→ **WHAT YOU HAVE TO DO**
Which lines below mention "players"? Pick each one out.

→ **SUPPLIED RECORDS**

• • • • •

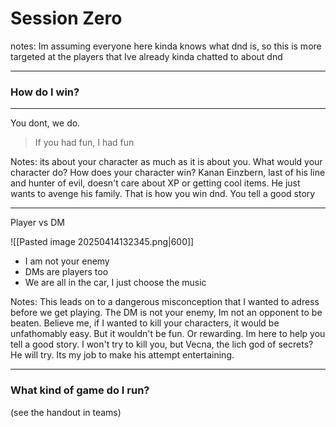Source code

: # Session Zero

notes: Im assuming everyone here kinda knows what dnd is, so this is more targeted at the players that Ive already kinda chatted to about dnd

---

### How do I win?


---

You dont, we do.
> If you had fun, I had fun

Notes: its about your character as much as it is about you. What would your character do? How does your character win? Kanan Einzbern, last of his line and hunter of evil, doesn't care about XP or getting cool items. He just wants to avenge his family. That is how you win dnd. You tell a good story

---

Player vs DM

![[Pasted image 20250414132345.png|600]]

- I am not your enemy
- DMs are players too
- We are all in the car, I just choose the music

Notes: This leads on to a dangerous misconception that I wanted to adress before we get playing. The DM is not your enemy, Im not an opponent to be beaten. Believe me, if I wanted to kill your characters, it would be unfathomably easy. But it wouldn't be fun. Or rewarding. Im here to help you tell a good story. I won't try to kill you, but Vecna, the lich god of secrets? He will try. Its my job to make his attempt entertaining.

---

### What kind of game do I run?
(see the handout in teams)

• • • • •

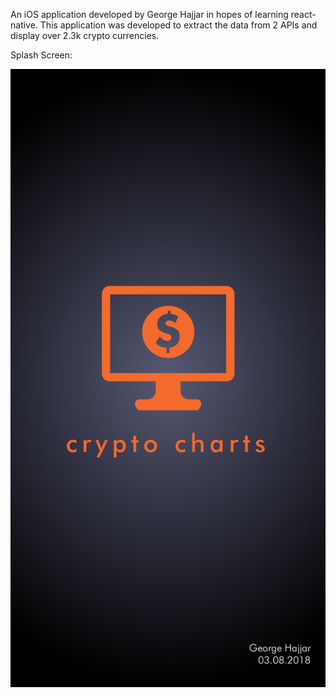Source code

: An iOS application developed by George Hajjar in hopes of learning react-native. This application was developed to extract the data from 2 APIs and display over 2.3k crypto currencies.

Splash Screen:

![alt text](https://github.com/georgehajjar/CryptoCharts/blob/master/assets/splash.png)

• • • • •

→ **RESPONSE AREA**
notes: Im assuming everyone here kinda knows what dnd is, so this is more targeted at the players that Ive already kinda chatted to about dnd
- DMs are players too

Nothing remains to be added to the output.